だったら、なぜ、このヴェイグ様の邸にリリノア様がいつも使っている部屋があるのでしょうか。
そう思いながら、最後のパズルのピースをはめた。ヴェイグ様に視線を移すと、おいでというように手を出されて立ち上がり、少しだけヴェイグ様に近づいた。

「でも、お部屋があるのは、婚約者だからではないのですか?」
「いつも使っている客室だが……気にすることはない」
「でも、婚約者がいるなら邪魔をしたくないのです」
「言っとくが、シードは返さないぞ」
「そういうわけでは……」
「もしかして、機嫌が悪いのか?」

そう言って、ベッドに座っているヴェイグ様が私の手を取った。怒っているつもりはないけど、また同じことが起きると思うと胸が重くなるのは感じている。
でも、私自身よりも、ヴェイグ様のほうが私の気持ちに気付いている気もした。

「さりげなく、手を握らないでください」
「好きだから握るんだが……」

思わず、不機嫌な様子で言ってしまう。いつもこうだ。だから、マティアス殿下と笑い合うこともなかった。でも、マティアス殿下と違うのは、ヴェイグ様は私から手を引かなくて……。

「本当ですか?」
「本当だ……それに、セレスティアは一人にしておけない」
「一人でも生きていけますよ?」
「無自覚なのか、強がっているのかよくわからんが……何かあれば、すぐに俺を呼べ」
「……ヴェイグ様が、近くにいなければどうするのですか?」
「どこにいても、見つけるから心配するな」

私の手を取ってくれるのは、きっとヴェイグ様だけだ。そう思うと、自分の秘密を話したくなる。でも、それは、カレディア国の重要機密に関わることで……。

「……キスをしてもいいか?」
「私を婚約者と思っているならいいですよ……」
「すぐに結婚したいと思っている……」

ヴェイグ様の男らしい指が私の唇を撫でると、そっとキスをされる。
切なくなる。私を恐れずに触れてくれるのは、ヴェイグ様だけなのだ。



真っ暗な部屋では、セレスティアが必死でやっていたパズルが完成していた。
そのセレスティアが腕の中で静かな寝息を立てて眠っている。

その背後から、闇が滲み出てきた。

「__セレスティアから出ていけ」

セレスティアを起こさないように、それでいて凄んで言うと、霧のような闇は夜に溶けるように消えていった。

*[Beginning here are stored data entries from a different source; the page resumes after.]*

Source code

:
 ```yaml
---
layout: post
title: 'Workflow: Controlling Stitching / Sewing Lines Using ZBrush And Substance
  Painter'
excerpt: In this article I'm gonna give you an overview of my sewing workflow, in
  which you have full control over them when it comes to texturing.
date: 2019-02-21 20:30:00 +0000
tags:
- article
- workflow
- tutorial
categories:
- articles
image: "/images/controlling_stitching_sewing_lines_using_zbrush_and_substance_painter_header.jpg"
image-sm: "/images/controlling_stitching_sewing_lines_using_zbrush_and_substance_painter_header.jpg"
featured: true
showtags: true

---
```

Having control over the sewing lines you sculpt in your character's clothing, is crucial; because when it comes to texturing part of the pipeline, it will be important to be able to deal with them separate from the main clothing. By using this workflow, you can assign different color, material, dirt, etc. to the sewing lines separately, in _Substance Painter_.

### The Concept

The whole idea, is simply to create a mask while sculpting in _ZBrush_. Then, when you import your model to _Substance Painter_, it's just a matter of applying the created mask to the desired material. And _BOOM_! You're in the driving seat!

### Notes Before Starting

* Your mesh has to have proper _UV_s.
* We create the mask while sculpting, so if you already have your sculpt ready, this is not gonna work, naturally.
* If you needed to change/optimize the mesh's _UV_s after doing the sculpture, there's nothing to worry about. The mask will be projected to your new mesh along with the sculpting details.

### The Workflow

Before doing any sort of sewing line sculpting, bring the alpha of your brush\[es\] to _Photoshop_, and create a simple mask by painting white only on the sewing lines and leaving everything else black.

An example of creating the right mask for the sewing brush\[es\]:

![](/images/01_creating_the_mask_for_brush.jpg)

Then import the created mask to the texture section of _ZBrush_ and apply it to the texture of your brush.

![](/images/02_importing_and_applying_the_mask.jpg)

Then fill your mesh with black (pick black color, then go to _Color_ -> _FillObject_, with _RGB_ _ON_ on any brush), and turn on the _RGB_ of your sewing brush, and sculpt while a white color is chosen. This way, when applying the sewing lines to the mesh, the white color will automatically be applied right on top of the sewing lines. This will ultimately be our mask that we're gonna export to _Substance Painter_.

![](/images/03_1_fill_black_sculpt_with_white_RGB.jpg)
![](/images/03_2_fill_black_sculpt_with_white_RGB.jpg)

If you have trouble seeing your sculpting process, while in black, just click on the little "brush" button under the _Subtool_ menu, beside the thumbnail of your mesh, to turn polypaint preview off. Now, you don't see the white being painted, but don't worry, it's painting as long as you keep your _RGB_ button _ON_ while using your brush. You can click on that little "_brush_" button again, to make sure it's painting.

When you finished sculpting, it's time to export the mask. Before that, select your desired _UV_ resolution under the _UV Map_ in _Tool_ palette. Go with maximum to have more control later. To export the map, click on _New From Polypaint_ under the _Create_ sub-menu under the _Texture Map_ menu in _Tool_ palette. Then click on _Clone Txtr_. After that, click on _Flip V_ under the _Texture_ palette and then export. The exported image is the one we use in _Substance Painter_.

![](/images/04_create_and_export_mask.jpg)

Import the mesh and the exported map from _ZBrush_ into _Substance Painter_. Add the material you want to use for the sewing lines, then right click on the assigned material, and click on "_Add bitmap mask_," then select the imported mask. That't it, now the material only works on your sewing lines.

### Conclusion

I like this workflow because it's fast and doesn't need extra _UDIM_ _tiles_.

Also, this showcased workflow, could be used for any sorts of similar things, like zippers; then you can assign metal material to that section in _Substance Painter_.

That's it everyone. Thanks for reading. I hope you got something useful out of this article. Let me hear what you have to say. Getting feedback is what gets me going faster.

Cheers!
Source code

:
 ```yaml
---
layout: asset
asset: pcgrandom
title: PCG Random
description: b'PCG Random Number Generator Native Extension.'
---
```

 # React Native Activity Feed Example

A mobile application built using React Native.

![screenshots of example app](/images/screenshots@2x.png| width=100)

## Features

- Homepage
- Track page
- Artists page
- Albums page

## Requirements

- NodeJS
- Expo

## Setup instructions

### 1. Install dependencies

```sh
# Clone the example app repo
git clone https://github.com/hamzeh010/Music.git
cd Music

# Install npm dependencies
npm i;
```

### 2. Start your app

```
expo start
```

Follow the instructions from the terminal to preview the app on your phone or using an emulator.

セレスティアは、闇に触れている。セレスティアを連れて逃げてから、毎夜この闇が出て来ていた。しかも、本人は気づいてない。

可哀相なほど強いセレスティアに胸が痛む。
今も、何も頼ってくることすらしない。

「すまない……もっと早くに迎えに行くべきだった」

そう呟くと、セレスティアを想って抱いている手に力が入った。